(Beginning of EXERCISE MATERIAL)

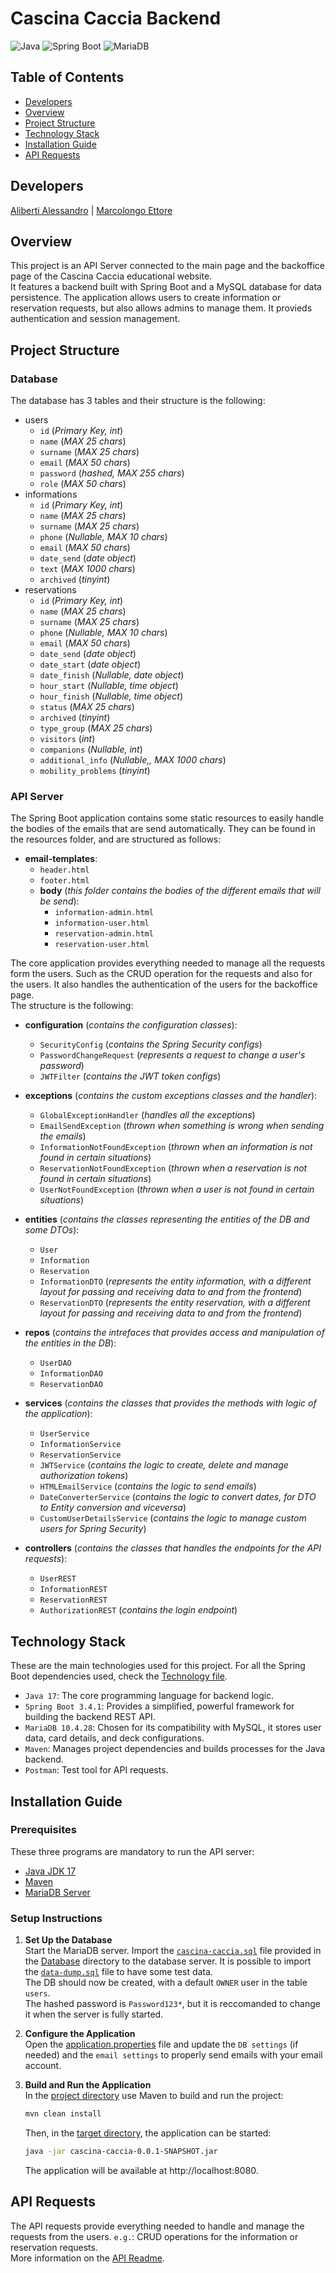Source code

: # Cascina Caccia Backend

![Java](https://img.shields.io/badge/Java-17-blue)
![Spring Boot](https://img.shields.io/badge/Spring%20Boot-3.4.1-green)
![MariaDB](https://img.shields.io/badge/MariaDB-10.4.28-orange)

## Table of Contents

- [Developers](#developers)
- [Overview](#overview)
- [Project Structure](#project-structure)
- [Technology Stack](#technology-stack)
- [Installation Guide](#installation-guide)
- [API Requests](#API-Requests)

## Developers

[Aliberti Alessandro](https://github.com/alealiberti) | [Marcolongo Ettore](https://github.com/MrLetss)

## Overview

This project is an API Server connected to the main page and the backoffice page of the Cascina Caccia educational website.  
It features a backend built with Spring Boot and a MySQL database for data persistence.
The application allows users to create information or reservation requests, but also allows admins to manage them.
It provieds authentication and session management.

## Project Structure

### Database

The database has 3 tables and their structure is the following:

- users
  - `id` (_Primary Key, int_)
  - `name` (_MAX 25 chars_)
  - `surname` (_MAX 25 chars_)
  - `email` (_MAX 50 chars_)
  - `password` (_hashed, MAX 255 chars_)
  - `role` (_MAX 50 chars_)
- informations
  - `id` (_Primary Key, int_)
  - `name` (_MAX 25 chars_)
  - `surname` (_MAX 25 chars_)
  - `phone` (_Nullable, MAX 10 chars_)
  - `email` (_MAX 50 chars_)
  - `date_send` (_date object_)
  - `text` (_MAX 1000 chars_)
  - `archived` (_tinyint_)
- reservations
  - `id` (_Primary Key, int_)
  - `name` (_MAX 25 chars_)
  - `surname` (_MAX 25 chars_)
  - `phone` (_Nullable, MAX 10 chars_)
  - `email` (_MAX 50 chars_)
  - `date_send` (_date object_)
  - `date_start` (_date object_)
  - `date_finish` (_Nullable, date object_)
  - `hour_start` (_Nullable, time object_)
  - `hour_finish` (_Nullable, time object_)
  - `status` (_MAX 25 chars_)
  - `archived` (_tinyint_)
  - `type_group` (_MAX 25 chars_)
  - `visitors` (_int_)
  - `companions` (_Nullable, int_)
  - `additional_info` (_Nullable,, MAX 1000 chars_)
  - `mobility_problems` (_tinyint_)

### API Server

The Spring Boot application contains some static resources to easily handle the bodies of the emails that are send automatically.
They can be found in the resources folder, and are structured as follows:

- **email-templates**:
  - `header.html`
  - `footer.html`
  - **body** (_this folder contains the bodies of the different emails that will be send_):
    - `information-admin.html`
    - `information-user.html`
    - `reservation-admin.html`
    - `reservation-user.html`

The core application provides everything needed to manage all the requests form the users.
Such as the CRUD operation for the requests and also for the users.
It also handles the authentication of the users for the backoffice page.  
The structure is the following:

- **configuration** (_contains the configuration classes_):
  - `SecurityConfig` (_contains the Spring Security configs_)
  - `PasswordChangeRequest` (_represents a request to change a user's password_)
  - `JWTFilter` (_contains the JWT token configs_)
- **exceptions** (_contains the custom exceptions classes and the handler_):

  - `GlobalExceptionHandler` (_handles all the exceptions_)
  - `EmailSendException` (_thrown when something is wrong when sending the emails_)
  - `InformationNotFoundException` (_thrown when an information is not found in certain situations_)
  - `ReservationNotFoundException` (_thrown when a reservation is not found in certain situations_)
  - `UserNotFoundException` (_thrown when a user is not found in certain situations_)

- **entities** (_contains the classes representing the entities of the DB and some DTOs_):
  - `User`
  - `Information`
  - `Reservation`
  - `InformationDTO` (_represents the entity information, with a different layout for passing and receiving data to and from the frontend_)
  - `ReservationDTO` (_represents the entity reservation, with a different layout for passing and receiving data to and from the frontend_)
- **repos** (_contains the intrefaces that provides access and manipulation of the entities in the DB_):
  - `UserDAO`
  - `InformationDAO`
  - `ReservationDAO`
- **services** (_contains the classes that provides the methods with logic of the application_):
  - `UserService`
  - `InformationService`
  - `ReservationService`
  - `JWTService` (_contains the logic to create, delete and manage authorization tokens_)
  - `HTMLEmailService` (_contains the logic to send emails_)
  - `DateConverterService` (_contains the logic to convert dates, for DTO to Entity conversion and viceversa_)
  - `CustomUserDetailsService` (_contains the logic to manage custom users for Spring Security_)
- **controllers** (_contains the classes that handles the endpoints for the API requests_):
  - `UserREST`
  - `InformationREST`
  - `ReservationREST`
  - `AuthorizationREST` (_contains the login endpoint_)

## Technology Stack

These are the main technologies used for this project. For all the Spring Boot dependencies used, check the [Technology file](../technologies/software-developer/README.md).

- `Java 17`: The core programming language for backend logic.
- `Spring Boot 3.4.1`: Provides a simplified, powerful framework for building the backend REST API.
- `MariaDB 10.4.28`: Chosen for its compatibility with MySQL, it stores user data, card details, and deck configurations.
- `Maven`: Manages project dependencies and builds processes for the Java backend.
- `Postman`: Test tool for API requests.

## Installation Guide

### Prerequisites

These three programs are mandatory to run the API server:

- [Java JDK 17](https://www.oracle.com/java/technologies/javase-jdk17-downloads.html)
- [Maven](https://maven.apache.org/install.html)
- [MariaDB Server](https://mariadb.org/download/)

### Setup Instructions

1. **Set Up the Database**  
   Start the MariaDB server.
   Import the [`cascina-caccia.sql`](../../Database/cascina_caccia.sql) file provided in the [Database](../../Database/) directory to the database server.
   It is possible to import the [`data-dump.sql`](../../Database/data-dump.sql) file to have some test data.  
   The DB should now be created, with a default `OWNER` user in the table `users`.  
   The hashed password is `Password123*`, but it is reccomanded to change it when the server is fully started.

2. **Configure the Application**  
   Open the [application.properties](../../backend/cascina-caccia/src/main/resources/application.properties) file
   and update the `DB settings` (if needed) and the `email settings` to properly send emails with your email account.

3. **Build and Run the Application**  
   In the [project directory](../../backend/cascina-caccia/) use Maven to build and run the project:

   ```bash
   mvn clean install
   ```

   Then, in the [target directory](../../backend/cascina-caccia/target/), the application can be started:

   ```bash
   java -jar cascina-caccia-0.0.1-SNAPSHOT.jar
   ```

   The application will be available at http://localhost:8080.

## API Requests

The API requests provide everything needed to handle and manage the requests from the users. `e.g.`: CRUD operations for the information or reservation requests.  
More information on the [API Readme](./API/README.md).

(End of EXERCISE MATERIAL)

§ EXERCISE DIRECTIONS
What the response needs is every entry, repeated exactly, and none of the pictures.

§ YOUR SOLUTION
Source code

: # Cascina Caccia Backend

![Java](https://img.shields.io/badge/Java-17-blue)
![Spring Boot](https://img.shields.io/badge/Spring%20Boot-3.4.1-green)
![MariaDB](https://img.shields.io/badge/MariaDB-10.4.28-orange)

## Table of Contents

- [Developers](#developers)
- [Overview](#overview)
- [Project Structure](#project-structure)
- [Technology Stack](#technology-stack)
- [Installation Guide](#installation-guide)
- [API Requests](#API-Requests)

## Developers

[Aliberti Alessandro](https://github.com/alealiberti) | [Marcolongo Ettore](https://github.com/MrLetss)

## Overview

This project is an API Server connected to the main page and the backoffice page of the Cascina Caccia educational website.  
It features a backend built with Spring Boot and a MySQL database for data persistence.
The application allows users to create information or reservation requests, but also allows admins to manage them.
It provieds authentication and session management.

## Project Structure

### Database

The database has 3 tables and their structure is the following:

- users
  - `id` (_Primary Key, int_)
  - `name` (_MAX 25 chars_)
  - `surname` (_MAX 25 chars_)
  - `email` (_MAX 50 chars_)
  - `password` (_hashed, MAX 255 chars_)
  - `role` (_MAX 50 chars_)
- informations
  - `id` (_Primary Key, int_)
  - `name` (_MAX 25 chars_)
  - `surname` (_MAX 25 chars_)
  - `phone` (_Nullable, MAX 10 chars_)
  - `email` (_MAX 50 chars_)
  - `date_send` (_date object_)
  - `text` (_MAX 1000 chars_)
  - `archived` (_tinyint_)
- reservations
  - `id` (_Primary Key, int_)
  - `name` (_MAX 25 chars_)
  - `surname` (_MAX 25 chars_)
  - `phone` (_Nullable, MAX 10 chars_)
  - `email` (_MAX 50 chars_)
  - `date_send` (_date object_)
  - `date_start` (_date object_)
  - `date_finish` (_Nullable, date object_)
  - `hour_start` (_Nullable, time object_)
  - `hour_finish` (_Nullable, time object_)
  - `status` (_MAX 25 chars_)
  - `archived` (_tinyint_)
  - `type_group` (_MAX 25 chars_)
  - `visitors` (_int_)
  - `companions` (_Nullable, int_)
  - `additional_info` (_Nullable,, MAX 1000 chars_)
  - `mobility_problems` (_tinyint_)

### API Server

The Spring Boot application contains some static resources to easily handle the bodies of the emails that are send automatically.
They can be found in the resources folder, and are structured as follows:

- **email-templates**:
  - `header.html`
  - `footer.html`
  - **body** (_this folder contains the bodies of the different emails that will be send_):
    - `information-admin.html`
    - `information-user.html`
    - `reservation-admin.html`
    - `reservation-user.html`

The core application provides everything needed to manage all the requests form the users.
Such as the CRUD operation for the requests and also for the users.
It also handles the authentication of the users for the backoffice page.  
The structure is the following:

- **configuration** (_contains the configuration classes_):
  - `SecurityConfig` (_contains the Spring Security configs_)
  - `PasswordChangeRequest` (_represents a request to change a user's password_)
  - `JWTFilter` (_contains the JWT token configs_)
- **exceptions** (_contains the custom exceptions classes and the handler_):

  - `GlobalExceptionHandler` (_handles all the exceptions_)
  - `EmailSendException` (_thrown when something is wrong when sending the emails_)
  - `InformationNotFoundException` (_thrown when an information is not found in certain situations_)
  - `ReservationNotFoundException` (_thrown when a reservation is not found in certain situations_)
  - `UserNotFoundException` (_thrown when a user is not found in certain situations_)

- **entities** (_contains the classes representing the entities of the DB and some DTOs_):
  - `User`
  - `Information`
  - `Reservation`
  - `InformationDTO` (_represents the entity information, with a different layout for passing and receiving data to and from the frontend_)
  - `ReservationDTO` (_represents the entity reservation, with a different layout for passing and receiving data to and from the frontend_)
- **repos** (_contains the intrefaces that provides access and manipulation of the entities in the DB_):
  - `UserDAO`
  - `InformationDAO`
  - `ReservationDAO`
- **services** (_contains the classes that provides the methods with logic of the application_):
  - `UserService`
  - `InformationService`
  - `ReservationService`
  - `JWTService` (_contains the logic to create, delete and manage authorization tokens_)
  - `HTMLEmailService` (_contains the logic to send emails_)
  - `DateConverterService` (_contains the logic to convert dates, for DTO to Entity conversion and viceversa_)
  - `CustomUserDetailsService` (_contains the logic to manage custom users for Spring Security_)
- **controllers** (_contains the classes that handles the endpoints for the API requests_):
  - `UserREST`
  - `InformationREST`
  - `ReservationREST`
  - `AuthorizationREST` (_contains the login endpoint_)

## Technology Stack

These are the main technologies used for this project. For all the Spring Boot dependencies used, check the [Technology file](../technologies/software-developer/README.md).

- `Java 17`: The core programming language for backend logic.
- `Spring Boot 3.4.1`: Provides a simplified, powerful framework for building the backend REST API.
- `MariaDB 10.4.28`: Chosen for its compatibility with MySQL, it stores user data, card details, and deck configurations.
- `Maven`: Manages project dependencies and builds processes for the Java backend.
- `Postman`: Test tool for API requests.

## Installation Guide

### Prerequisites

These three programs are mandatory to run the API server:

- [Java JDK 17](https://www.oracle.com/java/technologies/javase-jdk17-downloads.html)
- [Maven](https://maven.apache.org/install.html)
- [MariaDB Server](https://mariadb.org/download/)

### Setup Instructions

1. **Set Up the Database**  
   Start the MariaDB server.
   Import the [`cascina-caccia.sql`](../../Database/cascina_caccia.sql) file provided in the [Database](../../Database/) directory to the database server.
   It is possible to import the [`data-dump.sql`](../../Database/data-dump.sql) file to have some test data.  
   The DB should now be created, with a default `OWNER` user in the table `users`.  
   The hashed password is `Password123*`, but it is reccomanded to change it when the server is fully started.

2. **Configure the Application**  
   Open the [application.properties](../../backend/cascina-caccia/src/main/resources/application.properties) file
   and update the `DB settings` (if needed) and the `email settings` to properly send emails with your email account.

3. **Build and Run the Application**  
   In the [project directory](../../backend/cascina-caccia/) use Maven to build and run the project:

   ```bash
   mvn clean install
   ```

   Then, in the [target directory](../../backend/cascina-caccia/target/), the application can be started:

   ```bash
   java -jar cascina-caccia-0.0.1-SNAPSHOT.jar
   ```

   The application will be available at http://localhost:8080.

## API Requests

The API requests provide everything needed to handle and manage the requests from the users. `e.g.`: CRUD operations for the information or reservation requests.  
More information on the [API Readme](./API/README.md).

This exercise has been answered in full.